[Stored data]
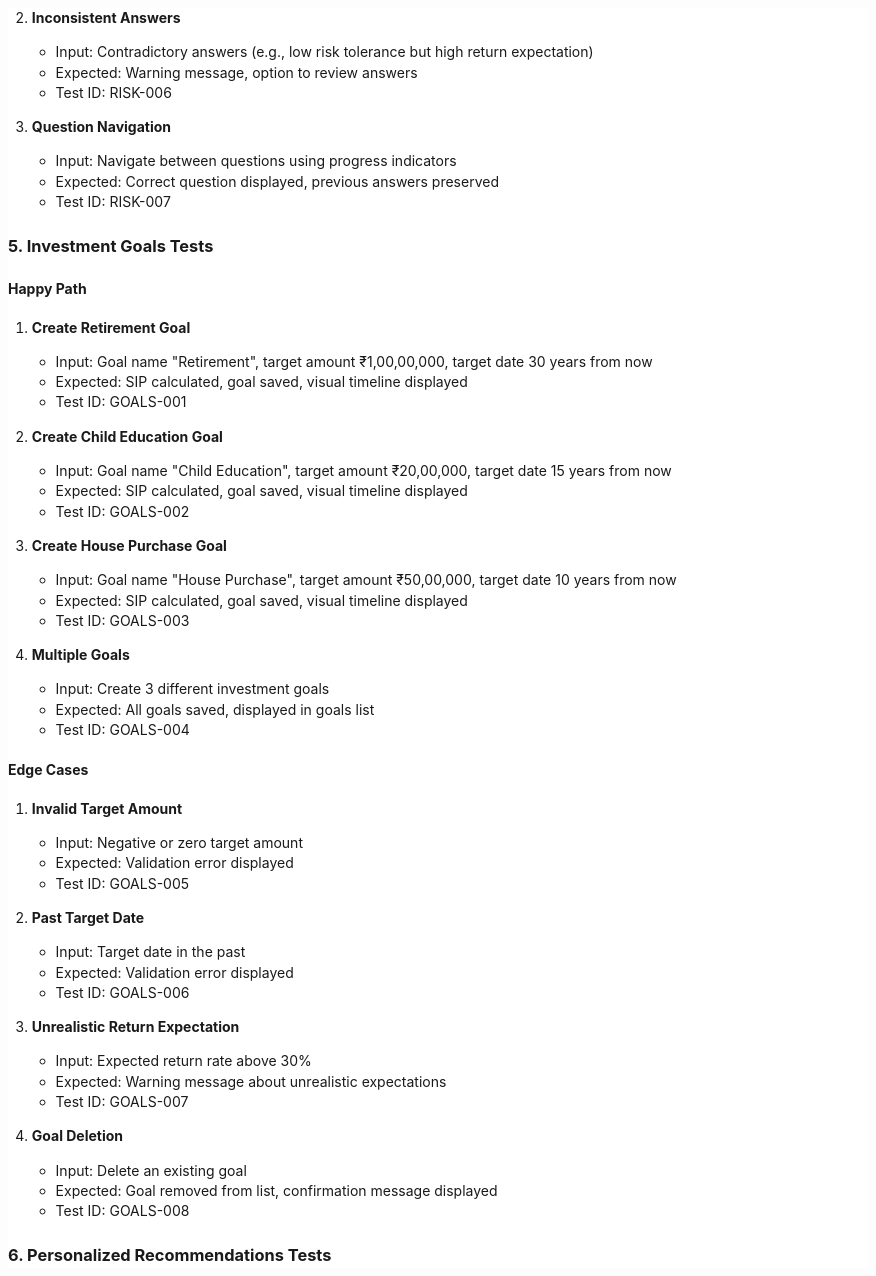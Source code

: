 2. **Inconsistent Answers**
   - Input: Contradictory answers (e.g., low risk tolerance but high return expectation)
   - Expected: Warning message, option to review answers
   - Test ID: RISK-006

3. **Question Navigation**
   - Input: Navigate between questions using progress indicators
   - Expected: Correct question displayed, previous answers preserved
   - Test ID: RISK-007

### 5. Investment Goals Tests

#### Happy Path
1. **Create Retirement Goal**
   - Input: Goal name "Retirement", target amount ₹1,00,00,000, target date 30 years from now
   - Expected: SIP calculated, goal saved, visual timeline displayed
   - Test ID: GOALS-001

2. **Create Child Education Goal**
   - Input: Goal name "Child Education", target amount ₹20,00,000, target date 15 years from now
   - Expected: SIP calculated, goal saved, visual timeline displayed
   - Test ID: GOALS-002

3. **Create House Purchase Goal**
   - Input: Goal name "House Purchase", target amount ₹50,00,000, target date 10 years from now
   - Expected: SIP calculated, goal saved, visual timeline displayed
   - Test ID: GOALS-003

4. **Multiple Goals**
   - Input: Create 3 different investment goals
   - Expected: All goals saved, displayed in goals list
   - Test ID: GOALS-004

#### Edge Cases
1. **Invalid Target Amount**
   - Input: Negative or zero target amount
   - Expected: Validation error displayed
   - Test ID: GOALS-005

2. **Past Target Date**
   - Input: Target date in the past
   - Expected: Validation error displayed
   - Test ID: GOALS-006

3. **Unrealistic Return Expectation**
   - Input: Expected return rate above 30%
   - Expected: Warning message about unrealistic expectations
   - Test ID: GOALS-007

4. **Goal Deletion**
   - Input: Delete an existing goal
   - Expected: Goal removed from list, confirmation message displayed
   - Test ID: GOALS-008

### 6. Personalized Recommendations Tests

YOUR TASK
All lines of the data above that include the word "Purchase" must be shown.

WRITTEN RESPONSE
3. **Create House Purchase Goal**
   - Input: Goal name "House Purchase", target amount ₹50,00,000, target date 10 years from now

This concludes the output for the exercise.